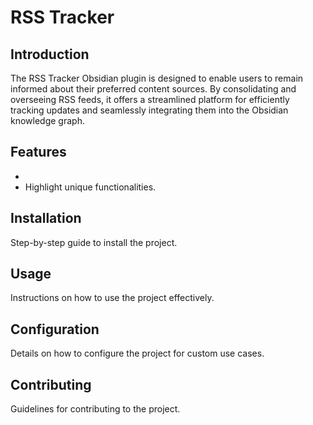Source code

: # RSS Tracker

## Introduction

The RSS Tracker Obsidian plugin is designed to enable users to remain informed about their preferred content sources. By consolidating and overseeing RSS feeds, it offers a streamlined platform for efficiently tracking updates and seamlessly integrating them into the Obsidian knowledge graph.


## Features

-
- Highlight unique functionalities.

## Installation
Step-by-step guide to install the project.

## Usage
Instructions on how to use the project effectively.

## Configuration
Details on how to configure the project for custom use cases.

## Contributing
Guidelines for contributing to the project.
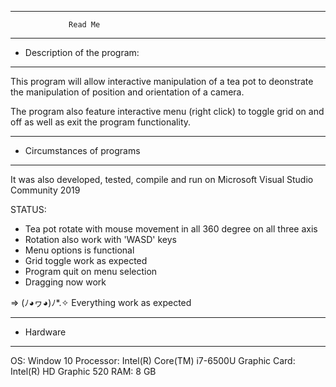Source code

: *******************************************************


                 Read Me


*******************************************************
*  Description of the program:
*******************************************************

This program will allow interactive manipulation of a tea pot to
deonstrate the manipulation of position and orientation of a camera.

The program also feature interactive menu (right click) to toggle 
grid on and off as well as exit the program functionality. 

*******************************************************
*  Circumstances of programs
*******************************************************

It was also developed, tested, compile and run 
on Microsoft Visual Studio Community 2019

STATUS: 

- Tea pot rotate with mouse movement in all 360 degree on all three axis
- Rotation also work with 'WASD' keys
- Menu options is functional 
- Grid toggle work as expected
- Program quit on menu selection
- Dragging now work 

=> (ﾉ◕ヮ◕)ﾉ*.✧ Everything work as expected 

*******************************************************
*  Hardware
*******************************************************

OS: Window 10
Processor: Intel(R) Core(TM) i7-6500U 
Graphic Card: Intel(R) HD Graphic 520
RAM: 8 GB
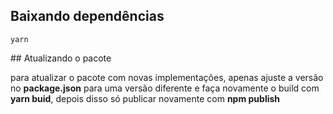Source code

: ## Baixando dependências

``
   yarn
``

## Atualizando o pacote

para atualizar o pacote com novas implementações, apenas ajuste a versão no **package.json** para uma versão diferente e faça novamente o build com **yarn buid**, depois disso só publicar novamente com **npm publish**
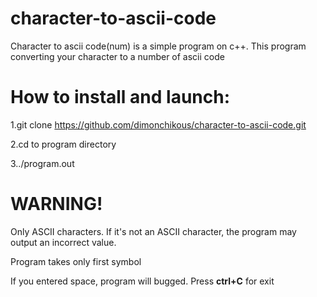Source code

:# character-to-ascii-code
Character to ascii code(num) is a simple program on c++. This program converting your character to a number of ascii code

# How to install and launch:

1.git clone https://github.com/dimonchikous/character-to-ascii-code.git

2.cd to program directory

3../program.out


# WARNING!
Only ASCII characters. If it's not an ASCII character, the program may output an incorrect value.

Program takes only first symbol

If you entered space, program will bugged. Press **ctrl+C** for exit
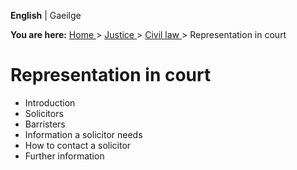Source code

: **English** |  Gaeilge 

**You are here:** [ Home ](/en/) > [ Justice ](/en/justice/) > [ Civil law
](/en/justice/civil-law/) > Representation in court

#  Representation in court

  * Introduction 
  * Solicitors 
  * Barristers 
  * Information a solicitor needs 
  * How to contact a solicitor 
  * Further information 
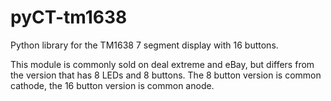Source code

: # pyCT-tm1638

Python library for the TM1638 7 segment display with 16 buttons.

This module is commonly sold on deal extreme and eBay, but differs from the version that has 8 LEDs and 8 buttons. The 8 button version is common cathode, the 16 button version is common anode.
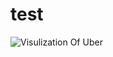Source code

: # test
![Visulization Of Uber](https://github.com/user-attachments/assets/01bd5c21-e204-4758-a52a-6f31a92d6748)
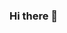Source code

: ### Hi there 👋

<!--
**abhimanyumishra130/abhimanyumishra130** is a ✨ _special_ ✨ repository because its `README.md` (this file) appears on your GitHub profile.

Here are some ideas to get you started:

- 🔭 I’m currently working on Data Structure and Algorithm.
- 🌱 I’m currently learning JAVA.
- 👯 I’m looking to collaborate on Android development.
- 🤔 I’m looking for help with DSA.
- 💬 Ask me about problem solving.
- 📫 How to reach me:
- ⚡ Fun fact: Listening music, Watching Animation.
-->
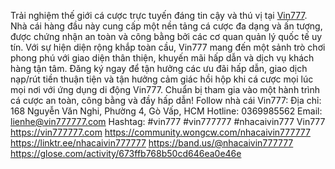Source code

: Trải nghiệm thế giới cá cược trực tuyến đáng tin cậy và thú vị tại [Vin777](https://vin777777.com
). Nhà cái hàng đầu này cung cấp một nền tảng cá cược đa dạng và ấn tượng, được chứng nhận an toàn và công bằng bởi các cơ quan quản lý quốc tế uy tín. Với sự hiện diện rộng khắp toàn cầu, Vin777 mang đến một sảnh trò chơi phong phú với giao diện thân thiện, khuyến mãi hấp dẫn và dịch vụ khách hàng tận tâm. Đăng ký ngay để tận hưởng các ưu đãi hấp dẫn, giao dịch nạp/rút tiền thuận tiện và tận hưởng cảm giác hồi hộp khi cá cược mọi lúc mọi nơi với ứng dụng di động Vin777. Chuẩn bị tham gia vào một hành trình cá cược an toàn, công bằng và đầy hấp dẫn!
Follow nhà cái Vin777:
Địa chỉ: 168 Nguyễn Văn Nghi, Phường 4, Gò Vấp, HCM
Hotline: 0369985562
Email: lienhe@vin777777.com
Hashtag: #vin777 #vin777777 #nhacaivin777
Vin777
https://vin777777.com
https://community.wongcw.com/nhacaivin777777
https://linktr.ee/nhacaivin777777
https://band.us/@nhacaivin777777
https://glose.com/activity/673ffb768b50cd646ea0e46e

# What you are asked to do
If a line in the records contains the string "project", copy it out.

# Problem solution
Step-by-step guide to install the project.
Instructions on how to use the project effectively.
Details on how to configure the project for custom use cases.
Guidelines for contributing to the project.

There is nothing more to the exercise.